As obras de recuperação e com o tráfego em meia pista ocorrem desde o dia 12 de junho na ponte sobre o Rio Paraguai. A interrupção desta vez durará 19 horas nos próximos três finais de semana.

A rodovia BR-262 é o único acesso asfaltado das cidades Corumbá e Ladário, que juntas somam em torno de 122 mil habitantes.

De acordo com a Agesul, a “suspensão do tráfego é indispensável para garantir a segurança dos usuários e a execução adequada dos serviços da ponte, que é estratégica para Corumbá e para o Pantanal”.

Ainda de acordo com a Agesul, faixas informativas e painéis de LED foram instaladas em locais de grande circulação e acesso, como a entrada de Miranda, o acesso ao Lampião Aceso, o Anel de Corumbá, nas proximidades da antiga praça de pedágio e a entrada de Porto Esperança, com o objetivo de alertar os usuários com antecedência, organizar o fluxo de veículos e garantir mais segurança durante a execução dos trabalhos.

A reforma da ponte de 1,2 quilômetro foi contratada por R$ 11,7 milhões e, apesar de se tratar de rodovia federal, a obra está sendo bancada pelo Governo do Estado, que é responsável pela manutenção da estrutura desde conclusão, em meados de 2001.

Logo após a liberação para o tráfego foi instituída a cobrança de pedágio. O dinheiro, conforme alegação na época, seria utilizado para pagar o financiamento da obra e para bancar a manutenção da estrutura.

A cobrança se estendeu até setembro de 2022. Porém, a ponte foi devolvida ao Governo do Estado sem condições de tráfego. Depois do fim da cobrança, a Agesul já investiu em torno de R$ 10 milhões em reparos emergenciais, na elaboração do projeto para a reforma ampla que está em andamento e para o pagamento de empresas que fizeram o controle do tráfego.

Depois do fim da cobrança de pedágio, a ponte ficou durante quase dois anos parcialmente interditada e durante este período era necessário organizar o pare-siga nas duas extremidades. 

As obras em andamento vão custar o dobro do previsto pelo ex-secretário de obras, Hélio Peluffo. Em junho de 2023 ele previu gastos da ordem de R$ 6 milhões para recuperar a estrutura. 

Em março de 2023, por conta das péssimas condições da única ponte sobre o Rio Paraguai que liga Corumbá e Ladário ao restante do Estado, o tráfego passou a ser em meia pista. A interdição se estendeu durante mais de um ano, até que reparos emergenciais fossem feitos na pista de rolamento. 

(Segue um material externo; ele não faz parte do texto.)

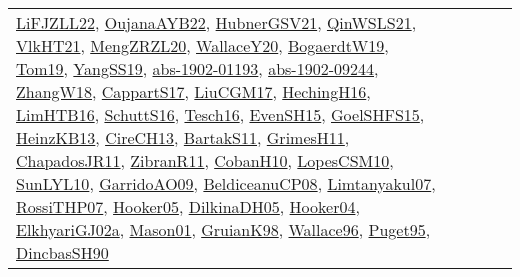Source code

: {\begin{longtable}{lp{3cm}>{\raggedright}p{6cm}>{\raggedright}p{6cm}p{8cm}}
\href{papers/LiFJZLL22.pdf}{LiFJZLL22}\cite{LiFJZLL22}, \href{papers/OujanaAYB22.pdf}{OujanaAYB22}\cite{OujanaAYB22}, \href{articles/HubnerGSV21.pdf}{HubnerGSV21}\cite{HubnerGSV21}, \href{articles/QinWSLS21.pdf}{QinWSLS21}\cite{QinWSLS21}, \href{articles/VlkHT21.pdf}{VlkHT21}\cite{VlkHT21}, \href{articles/MengZRZL20.pdf}{MengZRZL20}\cite{MengZRZL20}, \href{articles/WallaceY20.pdf}{WallaceY20}\cite{WallaceY20}, \href{papers/BogaerdtW19.pdf}{BogaerdtW19}\cite{BogaerdtW19}, \href{papers/Tom19.pdf}{Tom19}\cite{Tom19}, \href{papers/YangSS19.pdf}{YangSS19}\cite{YangSS19}, \href{articles/abs-1902-01193.pdf}{abs-1902-01193}\cite{abs-1902-01193}, \href{articles/abs-1902-09244.pdf}{abs-1902-09244}\cite{abs-1902-09244}, \href{articles/ZhangW18.pdf}{ZhangW18}\cite{ZhangW18}, \href{papers/CappartS17.pdf}{CappartS17}\cite{CappartS17}, \href{papers/LiuCGM17.pdf}{LiuCGM17}\cite{LiuCGM17}, \href{papers/HechingH16.pdf}{HechingH16}\cite{HechingH16}, \href{papers/LimHTB16.pdf}{LimHTB16}\cite{LimHTB16}, \href{papers/SchuttS16.pdf}{SchuttS16}\cite{SchuttS16}, \href{papers/Tesch16.pdf}{Tesch16}\cite{Tesch16}, \href{papers/EvenSH15.pdf}{EvenSH15}\cite{EvenSH15}, \href{articles/GoelSHFS15.pdf}{GoelSHFS15}\cite{GoelSHFS15}, \href{papers/HeinzKB13.pdf}{HeinzKB13}\cite{HeinzKB13}, \href{papers/CireCH13.pdf}{CireCH13}\cite{CireCH13}, \href{articles/BartakS11.pdf}{BartakS11}\cite{BartakS11}, \href{papers/GrimesH11.pdf}{GrimesH11}\cite{GrimesH11}, \href{papers/ChapadosJR11.pdf}{ChapadosJR11}\cite{ChapadosJR11}, \href{papers/ZibranR11.pdf}{ZibranR11}\cite{ZibranR11}, \href{papers/CobanH10.pdf}{CobanH10}\cite{CobanH10}, \href{articles/LopesCSM10.pdf}{LopesCSM10}\cite{LopesCSM10}, \href{papers/SunLYL10.pdf}{SunLYL10}\cite{SunLYL10}, \href{articles/GarridoAO09.pdf}{GarridoAO09}\cite{GarridoAO09}, \href{papers/BeldiceanuCP08.pdf}{BeldiceanuCP08}\cite{BeldiceanuCP08}, \href{papers/Limtanyakul07.pdf}{Limtanyakul07}\cite{Limtanyakul07}, \href{papers/RossiTHP07.pdf}{RossiTHP07}\cite{RossiTHP07}, \href{articles/Hooker05.pdf}{Hooker05}\cite{Hooker05}, \href{papers/DilkinaDH05.pdf}{DilkinaDH05}\cite{DilkinaDH05}, \href{papers/Hooker04.pdf}{Hooker04}\cite{Hooker04}, \href{papers/ElkhyariGJ02a.pdf}{ElkhyariGJ02a}\cite{ElkhyariGJ02a}, \href{articles/Mason01.pdf}{Mason01}\cite{Mason01}, \href{papers/GruianK98.pdf}{GruianK98}\cite{GruianK98}, \href{articles/Wallace96.pdf}{Wallace96}\cite{Wallace96}, \href{papers/Puget95.pdf}{Puget95}\cite{Puget95}, \href{articles/DincbasSH90.pdf}{DincbasSH90}\cite{DincbasSH90}\\

\end{longtable}}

Porém, o problema principal é que os "amortecedores" instalados entre as pilastras e a parte superior da ponte (a pista) estão desgastados porque não receberam a devida manutenção.

Ao longo de 2022,  com tarifa de R$ 14,10 para carro de passeio ou eixo de veículo de carga, a cobrança rendeu R$ 2,6 milhões por mês, ou R$ 21 milhões nos oito primeiros meses daquele ano.